The goal is to train as many as 200 providers over the next three years. The local program is based on a national model. Trained providers also have access to a dedicated consultation line they can call to seek advice in managing behavioral health care for kids.
Chacón said the idea is to create a network across the state before the facility opens to help keep kids out of the center and to better support those who come when they return home. Children’s also is collaborating with other mental health care providers in the state.
“The more we work together, the better we believe this whole model will be and the (more successful) we’ll be with the Behavioral Health & Wellness Center,” she said.
Stinson noted that the center also will be a hub for training pediatric mental health care professionals. Project organizers also have been working to build the pipeline of health care providers.

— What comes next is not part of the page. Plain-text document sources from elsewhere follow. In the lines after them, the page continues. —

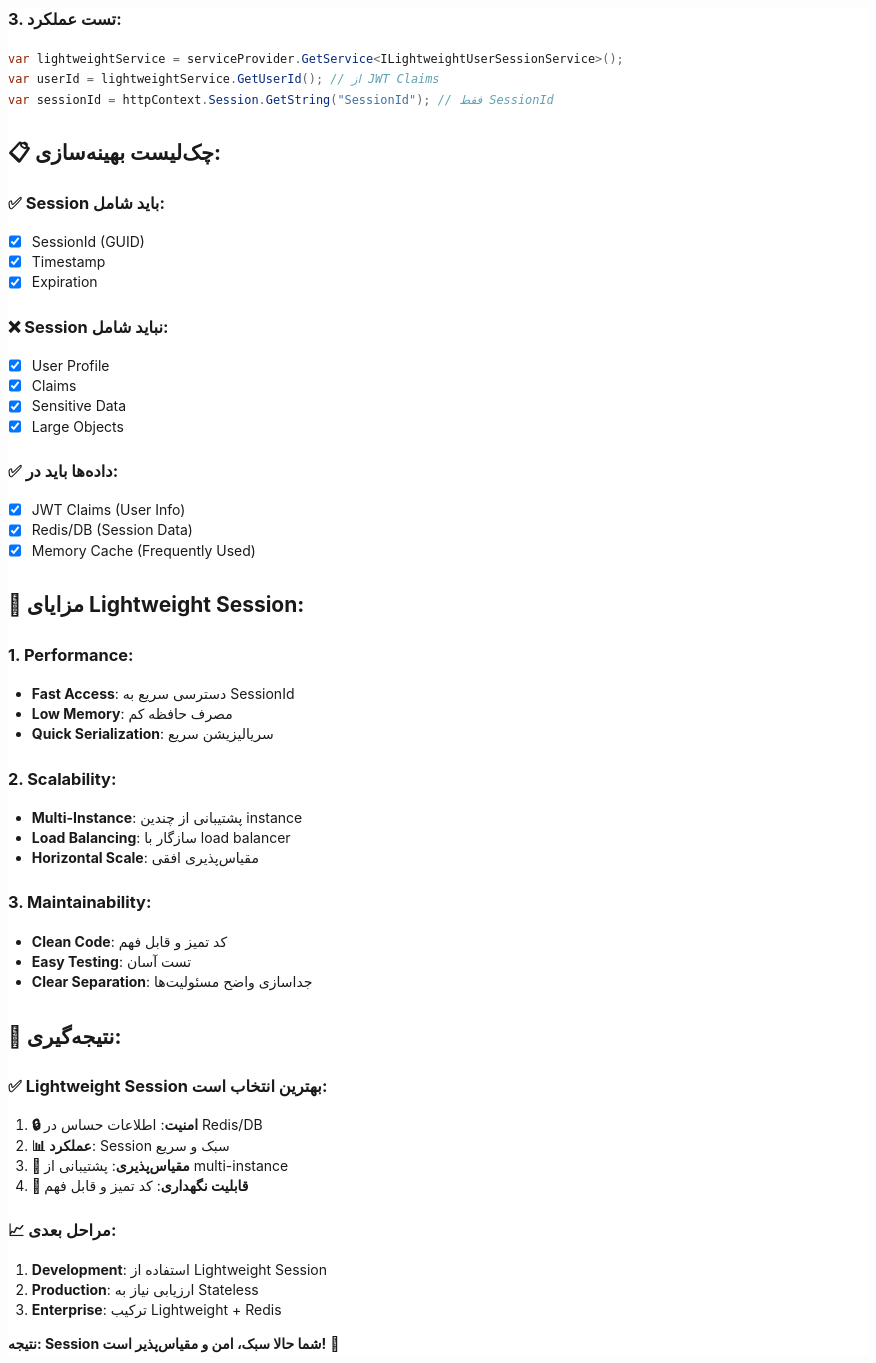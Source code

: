 ### **3. تست عملکرد:**
```csharp
var lightweightService = serviceProvider.GetService<ILightweightUserSessionService>();
var userId = lightweightService.GetUserId(); // از JWT Claims
var sessionId = httpContext.Session.GetString("SessionId"); // فقط SessionId
```

## 📋 **چک‌لیست بهینه‌سازی:**

### ✅ **Session باید شامل:**
- [x] SessionId (GUID)
- [x] Timestamp
- [x] Expiration

### ❌ **Session نباید شامل:**
- [x] User Profile
- [x] Claims
- [x] Sensitive Data
- [x] Large Objects

### ✅ **داده‌ها باید در:**
- [x] JWT Claims (User Info)
- [x] Redis/DB (Session Data)
- [x] Memory Cache (Frequently Used)

## 🚀 **مزایای Lightweight Session:**

### **1. Performance:**
- **Fast Access**: دسترسی سریع به SessionId
- **Low Memory**: مصرف حافظه کم
- **Quick Serialization**: سریالیزیشن سریع

### **2. Scalability:**
- **Multi-Instance**: پشتیبانی از چندین instance
- **Load Balancing**: سازگار با load balancer
- **Horizontal Scale**: مقیاس‌پذیری افقی

### **3. Maintainability:**
- **Clean Code**: کد تمیز و قابل فهم
- **Easy Testing**: تست آسان
- **Clear Separation**: جداسازی واضح مسئولیت‌ها

## 🎯 **نتیجه‌گیری:**

### **✅ Lightweight Session بهترین انتخاب است:**

1. **🔒 امنیت**: اطلاعات حساس در Redis/DB
2. **📊 عملکرد**: Session سبک و سریع
3. **🚀 مقیاس‌پذیری**: پشتیبانی از multi-instance
4. **🔧 قابلیت نگهداری**: کد تمیز و قابل فهم

### **📈 مراحل بعدی:**

1. **Development**: استفاده از Lightweight Session
2. **Production**: ارزیابی نیاز به Stateless
3. **Enterprise**: ترکیب Lightweight + Redis

**نتیجه: Session شما حالا سبک، امن و مقیاس‌پذیر است!** 🎉 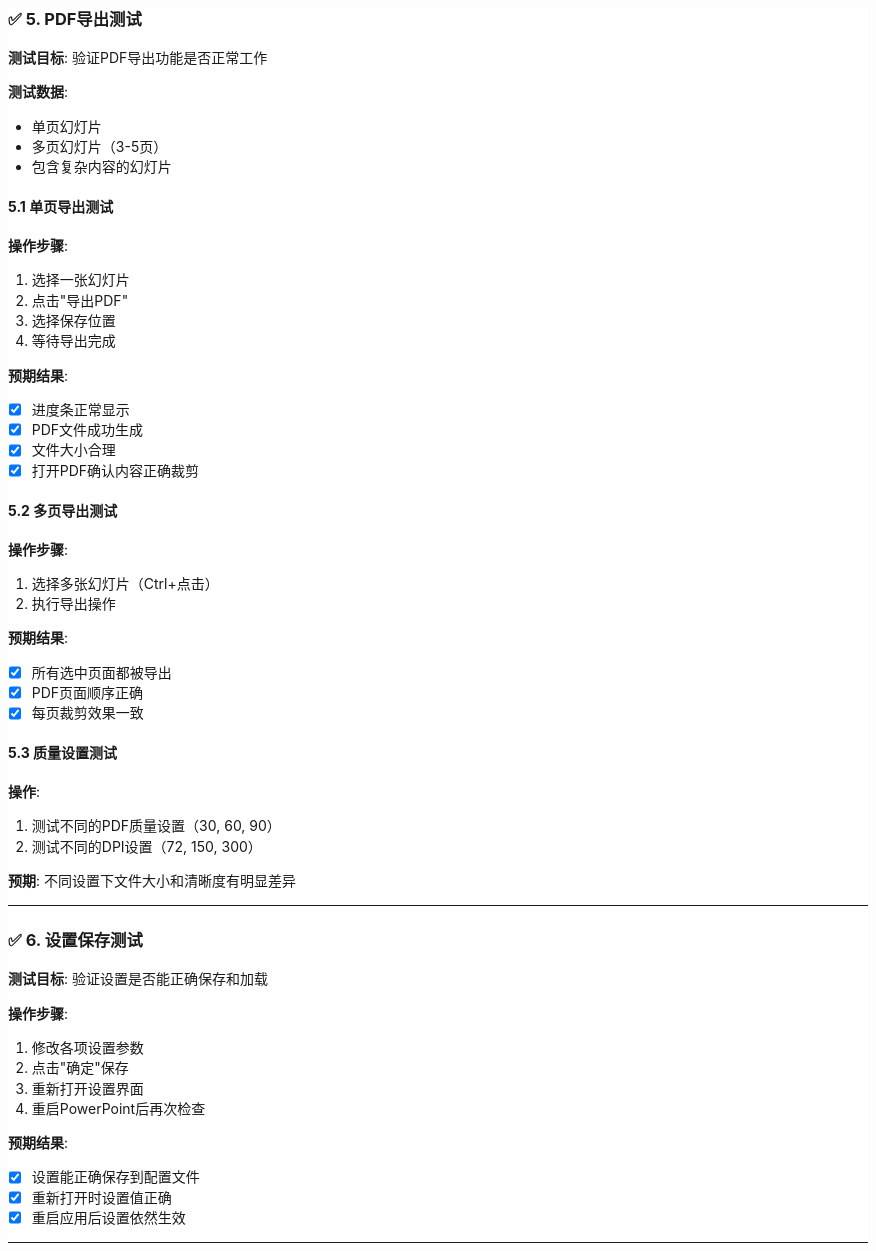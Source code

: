 
### ✅ 5. PDF导出测试

**测试目标**: 验证PDF导出功能是否正常工作

**测试数据**:
- 单页幻灯片
- 多页幻灯片（3-5页）
- 包含复杂内容的幻灯片

#### 5.1 单页导出测试
**操作步骤**:
1. 选择一张幻灯片
2. 点击"导出PDF"
3. 选择保存位置
4. 等待导出完成

**预期结果**:
- [x] 进度条正常显示
- [x] PDF文件成功生成
- [x] 文件大小合理
- [x] 打开PDF确认内容正确裁剪

#### 5.2 多页导出测试
**操作步骤**:
1. 选择多张幻灯片（Ctrl+点击）
2. 执行导出操作

**预期结果**:
- [x] 所有选中页面都被导出
- [x] PDF页面顺序正确
- [x] 每页裁剪效果一致

#### 5.3 质量设置测试
**操作**:
1. 测试不同的PDF质量设置（30, 60, 90）
2. 测试不同的DPI设置（72, 150, 300）

**预期**: 不同设置下文件大小和清晰度有明显差异

---

### ✅ 6. 设置保存测试

**测试目标**: 验证设置是否能正确保存和加载

**操作步骤**:
1. 修改各项设置参数
2. 点击"确定"保存
3. 重新打开设置界面
4. 重启PowerPoint后再次检查

**预期结果**:
- [x] 设置能正确保存到配置文件
- [x] 重新打开时设置值正确
- [x] 重启应用后设置依然生效

---
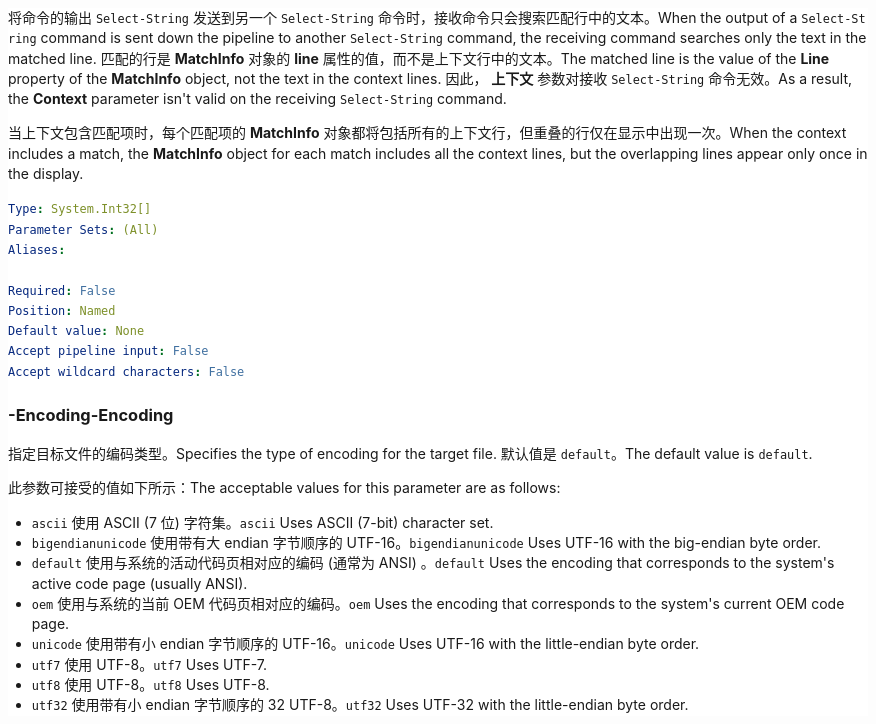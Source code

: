 <span data-ttu-id="95f2d-241">将命令的输出 `Select-String` 发送到另一个 `Select-String` 命令时，接收命令只会搜索匹配行中的文本。</span><span class="sxs-lookup"><span data-stu-id="95f2d-241">When the output of a `Select-String` command is sent down the pipeline to another `Select-String` command, the receiving command searches only the text in the matched line.</span></span> <span data-ttu-id="95f2d-242">匹配的行是 **MatchInfo** 对象的 **line** 属性的值，而不是上下文行中的文本。</span><span class="sxs-lookup"><span data-stu-id="95f2d-242">The matched line is the value of the **Line** property of the **MatchInfo** object, not the text in the context lines.</span></span> <span data-ttu-id="95f2d-243">因此， **上下文** 参数对接收 `Select-String` 命令无效。</span><span class="sxs-lookup"><span data-stu-id="95f2d-243">As a result, the **Context** parameter isn't valid on the receiving `Select-String` command.</span></span>

<span data-ttu-id="95f2d-244">当上下文包含匹配项时，每个匹配项的 **MatchInfo** 对象都将包括所有的上下文行，但重叠的行仅在显示中出现一次。</span><span class="sxs-lookup"><span data-stu-id="95f2d-244">When the context includes a match, the **MatchInfo** object for each match includes all the context lines, but the overlapping lines appear only once in the display.</span></span>

```yaml
Type: System.Int32[]
Parameter Sets: (All)
Aliases:

Required: False
Position: Named
Default value: None
Accept pipeline input: False
Accept wildcard characters: False
```

### <span data-ttu-id="95f2d-245">-Encoding</span><span class="sxs-lookup"><span data-stu-id="95f2d-245">-Encoding</span></span>

<span data-ttu-id="95f2d-246">指定目标文件的编码类型。</span><span class="sxs-lookup"><span data-stu-id="95f2d-246">Specifies the type of encoding for the target file.</span></span> <span data-ttu-id="95f2d-247">默认值是 `default`。</span><span class="sxs-lookup"><span data-stu-id="95f2d-247">The default value is `default`.</span></span>

<span data-ttu-id="95f2d-248">此参数可接受的值如下所示：</span><span class="sxs-lookup"><span data-stu-id="95f2d-248">The acceptable values for this parameter are as follows:</span></span>

- <span data-ttu-id="95f2d-249">`ascii` 使用 ASCII (7 位) 字符集。</span><span class="sxs-lookup"><span data-stu-id="95f2d-249">`ascii` Uses ASCII (7-bit) character set.</span></span>
- <span data-ttu-id="95f2d-250">`bigendianunicode` 使用带有大 endian 字节顺序的 UTF-16。</span><span class="sxs-lookup"><span data-stu-id="95f2d-250">`bigendianunicode` Uses UTF-16 with the big-endian byte order.</span></span>
- <span data-ttu-id="95f2d-251">`default` 使用与系统的活动代码页相对应的编码 (通常为 ANSI) 。</span><span class="sxs-lookup"><span data-stu-id="95f2d-251">`default` Uses the encoding that corresponds to the system's active code page (usually ANSI).</span></span>
- <span data-ttu-id="95f2d-252">`oem` 使用与系统的当前 OEM 代码页相对应的编码。</span><span class="sxs-lookup"><span data-stu-id="95f2d-252">`oem` Uses the encoding that corresponds to the system's current OEM code page.</span></span>
- <span data-ttu-id="95f2d-253">`unicode` 使用带有小 endian 字节顺序的 UTF-16。</span><span class="sxs-lookup"><span data-stu-id="95f2d-253">`unicode` Uses UTF-16 with the little-endian byte order.</span></span>
- <span data-ttu-id="95f2d-254">`utf7` 使用 UTF-8。</span><span class="sxs-lookup"><span data-stu-id="95f2d-254">`utf7` Uses UTF-7.</span></span>
- <span data-ttu-id="95f2d-255">`utf8` 使用 UTF-8。</span><span class="sxs-lookup"><span data-stu-id="95f2d-255">`utf8` Uses UTF-8.</span></span>
- <span data-ttu-id="95f2d-256">`utf32` 使用带有小 endian 字节顺序的 32 UTF-8。</span><span class="sxs-lookup"><span data-stu-id="95f2d-256">`utf32` Uses UTF-32 with the little-endian byte order.</span></span>
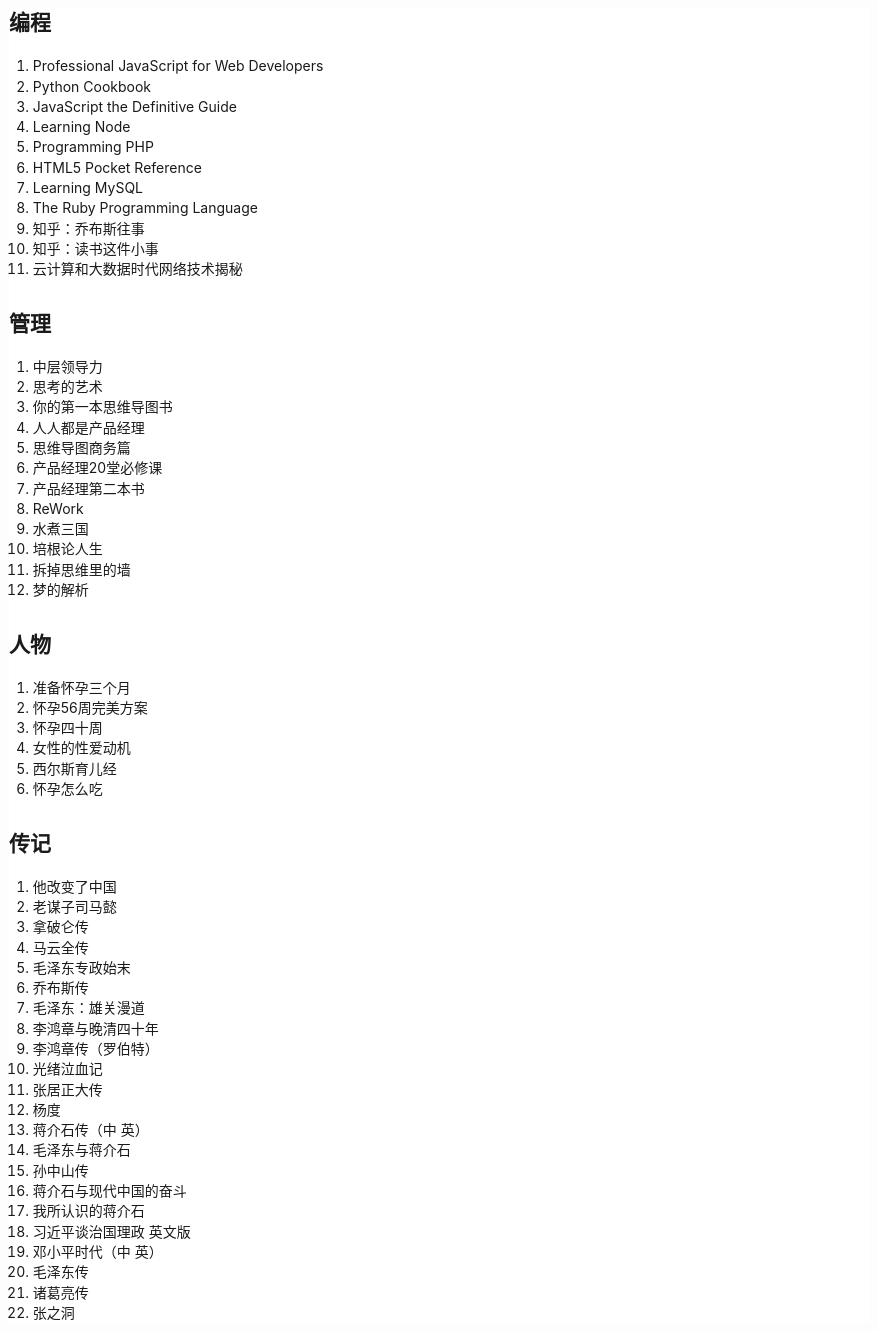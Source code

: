 ## 编程

1. Professional JavaScript for Web Developers
2. Python Cookbook
3. JavaScript the Definitive Guide
4. Learning Node
5. Programming PHP
6. HTML5 Pocket Reference
7. Learning MySQL
8. The Ruby Programming Language
9. 知乎：乔布斯往事
10. 知乎：读书这件小事
11. 云计算和大数据时代网络技术揭秘

## 管理

1. 中层领导力
2. 思考的艺术
3. 你的第一本思维导图书
4. 人人都是产品经理
5. 思维导图商务篇
6. 产品经理20堂必修课
7. 产品经理第二本书
8. ReWork
9. 水煮三国
10. 培根论人生
11. 拆掉思维里的墙
12. 梦的解析

## 人物

1. 准备怀孕三个月
2. 怀孕56周完美方案
3. 怀孕四十周
4. 女性的性爱动机
5. 西尔斯育儿经
6. 怀孕怎么吃

## 传记

1. 他改变了中国
2. 老谋子司马懿
3. 拿破仑传
4. 马云全传
5. 毛泽东专政始末
6. 乔布斯传
7. 毛泽东：雄关漫道
8. 李鸿章与晚清四十年
9. 李鸿章传（罗伯特）
10. 光绪泣血记
11. 张居正大传
12. 杨度
13. 蒋介石传（中 英）
14. 毛泽东与蒋介石
15. 孙中山传
16. 蒋介石与现代中国的奋斗
17. 我所认识的蒋介石
18. 习近平谈治国理政 英文版
19. 邓小平时代（中 英）
20. 毛泽东传
21. 诸葛亮传
22. 张之洞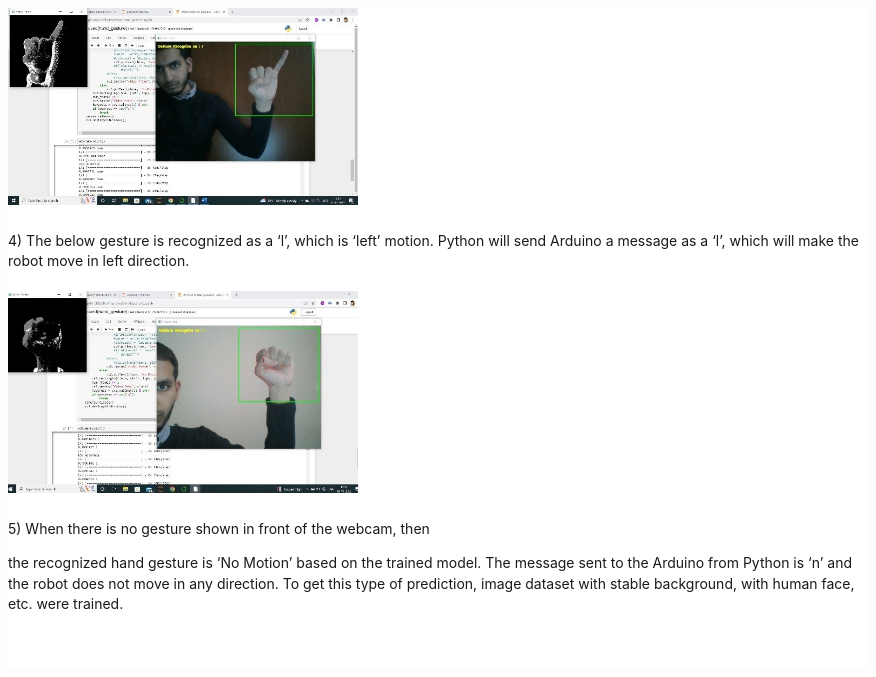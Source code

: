   <img src="results/r.jpg" width="350" alt="accessibility text"><br><br>
  4) The below gesture is recognized as a ‘l’, which is ‘left’ motion. Python will send Arduino a message as a ‘l’, which will make the robot move in left direction.<br><br>
  <img src="results/l.jpg" width="350" alt="accessibility text"><br><br>
  5) When there is no gesture shown in front of the webcam, then

the recognized hand gesture is ‘No Motion’ based on the trained model. The message sent to the Arduino from Python is ‘n’ and the robot does not move in any direction. To get this type of prediction, image dataset with stable background, with human face, etc. were trained.

<br><br>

Chacón said Children’s currently is conducting a national search for a senior vice president to lead the center. Officials hope to make that selection within the next several months. Having that leader on the ground early will help ensure the facility starts strong, she said.
Stinson said the foundation is close to raising the $110 million budgeted for the project. Organizers have a list of items they can add if they exceed that goal, which he believes they will do.
Of the total, $16 million is expected from the $40 million in federal American Rescue Plan Act funds the Nebraska Legislature designated in 2022 for mental health projects in the state. Children’s is contributing $15 million and the rest will come from private donors.
“Our donors, we’ve had such a great reception from them,” said Stinson, who has focused on addressing mental health challenges for years. He and fellow philanthropist Rhonda Hawks were among a group who raised money to start Omaha’s Lasting Hope Recovery Center, an inpatient adult treatment center near downtown Omaha that opened in 2008.
“I don’t think the world (paid) much attention to mental health 20 years ago,” he said. “But everybody (pays) some attention to it now.”